Quando Ary dos Santos
escreveu o poema, que viria a ser cantado por Carlos do Carmo, não imaginava
que alguém um dia o utilizaria para abrir um texto sobre Madonna. Mas, também,
quem sonhava que a rainha da pop se mudaria um dia para a cidade que mesmo não
sendo sempre maravilhosa, tem encantos mil. Alguns deles inspiraram
"Madame-X", disco que será apresentado no Coliseu de Lisboa em oito
datas, a primeira este domingo. Silêncio, que se vai continuar a fazer
história.
Antes de ser Madonna,
era Ciccone, estudante de piano e ballet e, mais tarde, de dança contemporânea
— foi a sua professora, Martha Graham, que a apelidou de "Madame X",
alcunha que repescaria para o título do seu último álbum. De uma das dançarinas
do artista disco francês Patrick Hernandez passou para os Breakfast Club, com o
namorado Dan Gilroy, onde cantava e tocava bateria e guitarra. O primeiro single surgiu
em 1982, pelas mãos da Sire: 'Everybody'.
Começava aqui uma
carreira de sucesso imenso e polémica a acompanhar. Se o primeiro álbum a solo,
homónimo (1983) deu ao mundo canções como "Borderlin" e
"Holiday", foi com "Like A Virgin" (1984) que Madonna se
começou a transformar, definitivamente, na "Rainha da Pop". Jovens de
todos os cantos começaram a copiar o seu estilo: calças até ao joelho, meias de
rede, crucifixos e cabelo pintado de louro.
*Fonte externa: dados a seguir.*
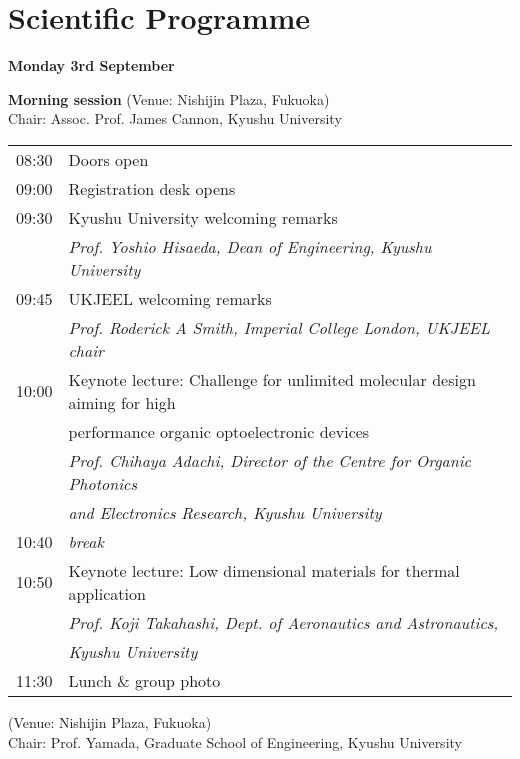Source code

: \section{Scientific Programme}

\begin{center}
{\bf \large Monday 3rd September}
\end{center}
\vspace*{3ex}
{\bf Morning session} (Venue: Nishijin Plaza, Fukuoka)\\
Chair: Assoc. Prof. James Cannon, Kyushu University

\vspace{1em}
\noindent\begin{tabular}{|l|l|}
    \hline
    08:30   & Doors open \\
    09:00   & Registration desk opens \\
    09:30   & Kyushu University welcoming remarks \\
            & \emph{Prof. Yoshio Hisaeda, Dean of Engineering, Kyushu University} \\
    09:45   & UKJEEL welcoming remarks \\
            & \emph{Prof. Roderick A Smith, Imperial College London, UKJEEL chair} \\
    10:00   & Keynote lecture: Challenge for unlimited molecular design aiming for high\\
            &  \hspace{7.5em} performance organic optoelectronic devices \\
            & \emph{Prof. Chihaya Adachi, Director of the Centre for Organic Photonics}\\
            & \emph{and Electronics Research, Kyushu University} \\
    10:40   & \emph{break} \\
    10:50   & Keynote lecture: Low dimensional materials for thermal application \\
            & \emph{Prof. Koji Takahashi, Dept. of Aeronautics and Astronautics,} \\
            & \emph{Kyushu University} \\
    11:30   & Lunch \& group photo \\
    \hline
\end{tabular}

\newpage
\vspace{-3em}
 (Venue: Nishijin Plaza, Fukuoka)\\
Chair: Prof. Yamada, Graduate School of Engineering, Kyushu University

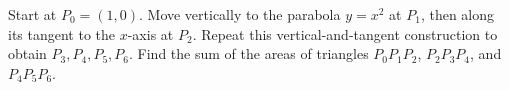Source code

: Start at $P_0=(1,0)$. Move vertically to the parabola $y=x^2$ at $P_1$, then along its tangent to the $x$-axis at $P_2$. Repeat this vertical-and-tangent construction to obtain $P_3,P_4,P_5,P_6$. Find the sum of the areas of triangles $P_0P_1P_2$, $P_2P_3P_4$, and $P_4P_5P_6$.
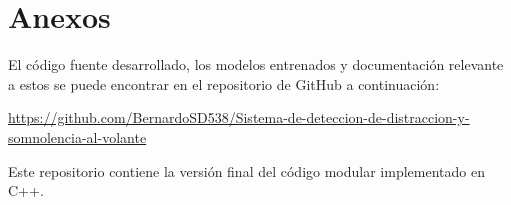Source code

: \documentclass[
A4paper,                %
twoside,                %
openright,              %
chapterprefix=true,     %
12pt,                   %
headings=normal,        %
titlepage=on            %
]{book}
\begin{document}
\frontmatter
\pagestyle{empty}				    %

\newpage

\pagestyle{plain}				    %

\newpage


\newpage

\newpage

\newpage


\setcounter{tocdepth}{3}		%
\tableofcontents				%


\cleardoublepage
{}
\listoffigures

\cleardoublepage
{}
\listoftables
\cleardoublepage




\mainmatter
{}			%
\setcounter{page}{1}			%
\pagestyle{fancy} 	            %
\parskip=7pt                    %
\parindent=0pt                  %




% 



% 

\cleardoublepage

\backmatter
\printbibliography[title=Referencias, heading=bibintoc]

\appendix
\chapter{Anexos}

El código fuente desarrollado, los modelos entrenados y documentación relevante a estos se puede encontrar en el repositorio de GitHub a continuación:

\begin{center}
\url{https://github.com/BernardoSD538/Sistema-de-deteccion-de-distraccion-y-somnolencia-al-volante}
\end{center}

Este repositorio contiene la versión final del código modular implementado en C++.

\end{document}
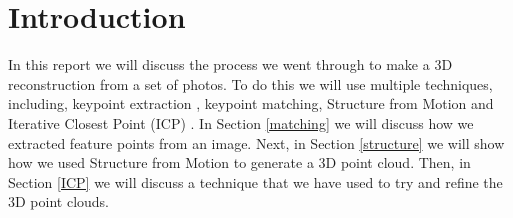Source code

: \section{Introduction}
\label{intro}
In this report we will discuss the process we went through to make a 3D reconstruction from a set of photos. To do this we will use multiple techniques, including, keypoint extraction \cite{SIFT}, keypoint matching, Structure from Motion \cite{SfM} and Iterative Closest Point (ICP) \cite{ICP}.
In Section \ref{matching} we will discuss how we extracted feature points from an image. 
Next, in Section \ref{structure} we will show how we used Structure from Motion to generate a 3D point cloud. 
Then, in Section \ref{ICP} we will discuss a technique that we have used to try and refine the 3D point clouds.
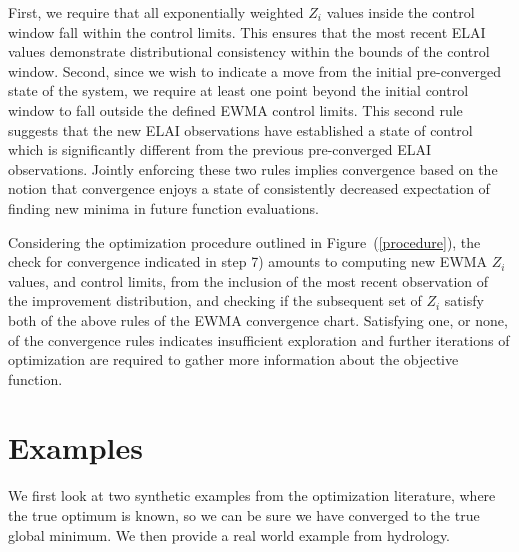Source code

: \documentclass[12pt]{article}
\begin{document}
First, we require that all exponentially weighted $Z_i$ values inside the control window fall within the control limits.
%
This ensures that the most recent ELAI values demonstrate distributional consistency within the bounds of the control window.
%
Second, since we wish to indicate a move from the initial pre-converged state of the system, we require at least one point beyond the initial control window to fall outside the defined EWMA control limits.
This second rule suggests that the new ELAI observations have established a state of control which is significantly different from the previous pre-converged ELAI observations.
%
Jointly enforcing these two rules implies convergence based on the notion that convergence enjoys a state of consistently decreased expectation of finding new minima in future function evaluations.

%
%

%
Considering the optimization procedure outlined in Figure~(\ref{procedure}), the check for convergence indicated in step 7) amounts to computing new EWMA $Z_i$ values, and control limits, from the inclusion of the most recent observation of the improvement distribution, and checking if the subsequent set of $Z_i$ satisfy both of the above rules of the EWMA convergence chart.
%
Satisfying one, or none, of the convergence rules indicates insufficient exploration and further iterations of optimization are required to gather more information about the objective function.    


%
%
%
\section{Examples}
\label{sec:examples}
%
We first look at two synthetic examples from the optimization literature, where the true optimum is known, so we can be sure we have converged to the true global minimum.  
%
We then provide a real world example from hydrology.
\end{document}
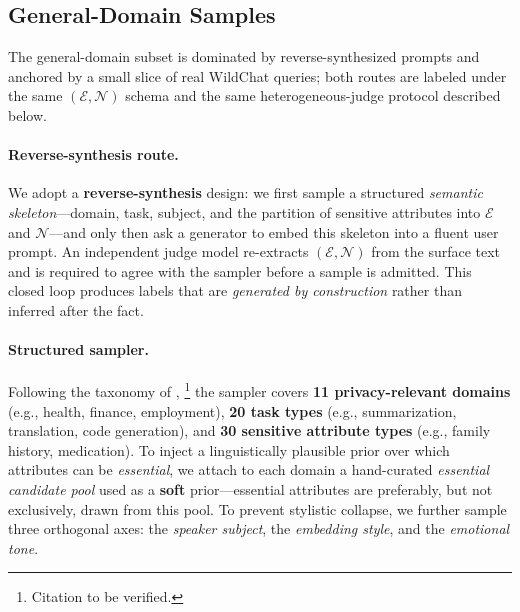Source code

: \subsection{General-Domain Samples}
\label{sec:data:reverse}

The general-domain subset is dominated by reverse-synthesized prompts
and anchored by a small slice of real WildChat queries; both routes
are labeled under the same $(\mathcal{E},\mathcal{N})$ schema and
the same heterogeneous-judge protocol described below.

\paragraph{Reverse-synthesis route.}
We adopt a \textbf{reverse-synthesis} design: we first sample
a structured \emph{semantic skeleton}---domain, task, subject, and
the partition of sensitive attributes into $\mathcal{E}$ and
$\mathcal{N}$---and only then ask a generator to embed this skeleton
into a fluent user prompt. An independent judge model re-extracts
$(\mathcal{E},\mathcal{N})$ from the surface text and is required to
agree with the sampler before a sample is admitted. This closed loop
produces labels that are \emph{generated by construction} rather than
inferred after the fact.

\paragraph{Structured sampler.}
Following the taxonomy of \citet{ngong2025contextual},%
\footnote{Citation to be verified.}
the sampler covers \textbf{11 privacy-relevant domains} (e.g., health,
finance, employment), \textbf{20 task types} (e.g., summarization,
translation, code generation), and \textbf{30 sensitive attribute
types} (e.g., family history, medication). To inject a linguistically
plausible prior over which attributes can be \emph{essential}, we
attach to each domain a hand-curated \emph{essential candidate pool}
used as a \textbf{soft} prior---essential attributes are preferably,
but not exclusively, drawn from this pool. To prevent stylistic
collapse, we further sample three orthogonal axes: the
\emph{speaker subject}, the \emph{embedding style}, and the
\emph{emotional tone}.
Críticos mais conservadores
acusavam-na de estar a promover o sexo antes do casamento e de estar a querer
"destruir as famílias".
"True Blue",
o seu álbum de maior sucesso comercial (mais de 25 milhões de cópias vendidas,
pela força de temas como "Papa Don't Preach" ou 'La Isla
Bonita"), surgiu em 1986. Começaram a surgir propostas para filmes, como
"Who's That Girl", que também deu nome a uma digressão de sucesso.
"Like a Prayer", em 1989, fez de Madonna pária no Vaticano: o vídeo,
onde a cantora sonhava fazer amor com santos, deixou furiosa a Igreja Católica.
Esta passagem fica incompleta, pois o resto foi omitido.